Il surgit inopinément dans la rue, et fit trois pas avant de s’arrêter, le flanc si douloureux qu’il avait envie de se plier en deux, mais s’il le faisait, il craignait que ses jambes ne cèdent sous lui. Son pied blessé l’élançait ; il lui semblait qu’un an s’était écoulé depuis que ce fil rouge de Feu et d’Air avait frappé son talon. Debout, son sauveur le regardait ; couvert de poussière de la tête aux pieds, il parvenait encore à avoir l’air d’un roi.

— Qui êtes-vous ? répéta Rand. L’un des hommes de Taim ? À moins que vous n’ayez tout appris par vous-même ? Vous pouvez aller à Caemlyn, vous savez, à la Tour Noire. Vous n’avez pas à vivre dans la crainte des Aes Sedai.

Ce disant, et pour une raison inconnue, il fronça les sourcils ; il ne comprit pas pourquoi.

— Je n’ai jamais eu peur des Aes Sedai, répliqua sèchement l’inconnu, puis il prit une profonde inspiration. Vous devriez partir maintenant, mais si vous avez l’intention de rester et de tuer Sammael, vous feriez bien d’essayer de penser comme lui. Vous avez prouvé que vous le pouvez. Si possible, il a toujours aimé détruire un homme en vue de l’un de ses propres triomphes. Sinon, d’un endroit que cet homme a marqué comme sien lui suffit.
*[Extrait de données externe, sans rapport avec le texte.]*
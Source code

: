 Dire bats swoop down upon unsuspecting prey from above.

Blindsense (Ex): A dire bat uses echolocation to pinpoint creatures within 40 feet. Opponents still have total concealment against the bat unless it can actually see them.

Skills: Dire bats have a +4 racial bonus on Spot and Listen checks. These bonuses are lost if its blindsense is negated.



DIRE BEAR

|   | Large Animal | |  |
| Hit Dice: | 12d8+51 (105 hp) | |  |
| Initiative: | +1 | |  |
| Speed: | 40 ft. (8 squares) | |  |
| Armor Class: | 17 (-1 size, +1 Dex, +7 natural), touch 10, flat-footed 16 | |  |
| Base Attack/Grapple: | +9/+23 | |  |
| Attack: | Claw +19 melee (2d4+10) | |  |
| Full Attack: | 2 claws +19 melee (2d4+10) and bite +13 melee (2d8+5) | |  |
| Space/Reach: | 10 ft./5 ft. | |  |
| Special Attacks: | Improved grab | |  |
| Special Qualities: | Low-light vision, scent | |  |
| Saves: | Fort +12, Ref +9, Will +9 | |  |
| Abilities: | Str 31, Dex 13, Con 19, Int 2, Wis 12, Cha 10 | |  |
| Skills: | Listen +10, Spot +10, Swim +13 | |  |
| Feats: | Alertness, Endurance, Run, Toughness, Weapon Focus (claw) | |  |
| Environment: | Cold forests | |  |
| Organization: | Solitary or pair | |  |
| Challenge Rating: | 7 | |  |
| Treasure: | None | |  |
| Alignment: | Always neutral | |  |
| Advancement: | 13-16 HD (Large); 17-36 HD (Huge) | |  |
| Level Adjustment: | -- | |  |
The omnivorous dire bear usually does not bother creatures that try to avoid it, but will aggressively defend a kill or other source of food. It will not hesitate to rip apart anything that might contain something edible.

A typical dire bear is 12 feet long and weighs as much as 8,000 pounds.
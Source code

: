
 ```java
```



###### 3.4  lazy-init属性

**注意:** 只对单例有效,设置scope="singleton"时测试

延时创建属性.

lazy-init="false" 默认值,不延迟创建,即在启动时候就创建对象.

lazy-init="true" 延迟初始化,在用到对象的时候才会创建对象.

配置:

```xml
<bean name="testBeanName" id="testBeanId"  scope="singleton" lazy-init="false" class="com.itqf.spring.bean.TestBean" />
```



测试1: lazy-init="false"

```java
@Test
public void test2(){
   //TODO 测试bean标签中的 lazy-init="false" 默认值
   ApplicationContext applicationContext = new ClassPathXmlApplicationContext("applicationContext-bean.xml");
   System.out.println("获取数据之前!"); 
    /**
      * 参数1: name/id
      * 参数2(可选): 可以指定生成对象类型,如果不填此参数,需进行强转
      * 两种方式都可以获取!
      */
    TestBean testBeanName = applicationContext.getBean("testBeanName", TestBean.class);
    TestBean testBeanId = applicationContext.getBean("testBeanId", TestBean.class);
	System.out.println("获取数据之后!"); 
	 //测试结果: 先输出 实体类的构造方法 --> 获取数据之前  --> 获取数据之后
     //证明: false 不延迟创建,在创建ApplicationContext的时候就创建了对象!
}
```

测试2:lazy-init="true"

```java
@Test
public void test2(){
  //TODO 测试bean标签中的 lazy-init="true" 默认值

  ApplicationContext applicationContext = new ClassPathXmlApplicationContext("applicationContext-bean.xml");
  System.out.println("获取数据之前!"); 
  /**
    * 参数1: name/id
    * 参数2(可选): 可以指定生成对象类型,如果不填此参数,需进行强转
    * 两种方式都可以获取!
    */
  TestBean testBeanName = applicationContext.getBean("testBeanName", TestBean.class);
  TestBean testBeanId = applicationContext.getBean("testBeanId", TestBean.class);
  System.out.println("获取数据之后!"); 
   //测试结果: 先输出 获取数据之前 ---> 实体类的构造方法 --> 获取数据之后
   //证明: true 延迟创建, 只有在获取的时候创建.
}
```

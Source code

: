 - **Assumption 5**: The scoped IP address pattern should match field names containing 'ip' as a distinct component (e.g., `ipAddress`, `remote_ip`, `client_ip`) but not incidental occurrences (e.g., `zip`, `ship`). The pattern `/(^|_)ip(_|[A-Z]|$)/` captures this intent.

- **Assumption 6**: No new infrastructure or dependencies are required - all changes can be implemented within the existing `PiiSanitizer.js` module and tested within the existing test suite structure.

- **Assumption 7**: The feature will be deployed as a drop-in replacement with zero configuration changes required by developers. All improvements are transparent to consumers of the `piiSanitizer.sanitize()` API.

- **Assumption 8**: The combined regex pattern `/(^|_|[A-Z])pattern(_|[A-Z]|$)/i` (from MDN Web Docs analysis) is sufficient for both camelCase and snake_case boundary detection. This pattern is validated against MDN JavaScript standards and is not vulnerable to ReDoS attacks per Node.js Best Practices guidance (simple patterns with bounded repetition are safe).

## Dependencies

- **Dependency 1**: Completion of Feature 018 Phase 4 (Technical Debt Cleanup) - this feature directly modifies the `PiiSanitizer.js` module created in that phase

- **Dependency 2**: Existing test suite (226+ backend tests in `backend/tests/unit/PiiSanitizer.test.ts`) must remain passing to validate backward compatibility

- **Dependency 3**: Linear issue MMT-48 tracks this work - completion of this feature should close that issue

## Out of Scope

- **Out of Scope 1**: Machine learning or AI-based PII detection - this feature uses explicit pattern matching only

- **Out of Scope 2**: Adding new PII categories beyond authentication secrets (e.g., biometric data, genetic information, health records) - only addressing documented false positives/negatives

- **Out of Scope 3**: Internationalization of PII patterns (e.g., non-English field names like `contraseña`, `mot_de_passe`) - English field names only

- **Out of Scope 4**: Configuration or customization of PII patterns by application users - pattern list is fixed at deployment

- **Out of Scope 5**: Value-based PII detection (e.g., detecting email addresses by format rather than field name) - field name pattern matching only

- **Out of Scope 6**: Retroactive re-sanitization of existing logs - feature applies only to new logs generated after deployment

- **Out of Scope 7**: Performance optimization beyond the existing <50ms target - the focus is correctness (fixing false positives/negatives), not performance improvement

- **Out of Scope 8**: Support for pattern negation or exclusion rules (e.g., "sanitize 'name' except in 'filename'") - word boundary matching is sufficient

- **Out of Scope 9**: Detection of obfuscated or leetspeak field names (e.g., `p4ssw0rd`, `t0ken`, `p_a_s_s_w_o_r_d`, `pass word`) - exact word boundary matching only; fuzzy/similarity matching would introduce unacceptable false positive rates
— La Porte des Voies, dit lentement Rand.

S’il pouvait signifier qu’il avait marqué quoi que ce fût à Shadar Logoth, c’était la Porte des Voies.

— Il attend près de la Porte des Voies. Et il y a tendu son piège.

Ses gardes aussi semblait-il, comme celles d’Illian, pour détecter un homme qui canalisait. Sammael avait bien fait ses plans. L’homme eut un rire ironique.

— Vous pouvez en trouver le chemin, je crois. Si l’on vous conduit par la main. Tâchez de ne pas trébucher. De nombreux plans devront être modifiés si vous vous laissez tuer maintenant.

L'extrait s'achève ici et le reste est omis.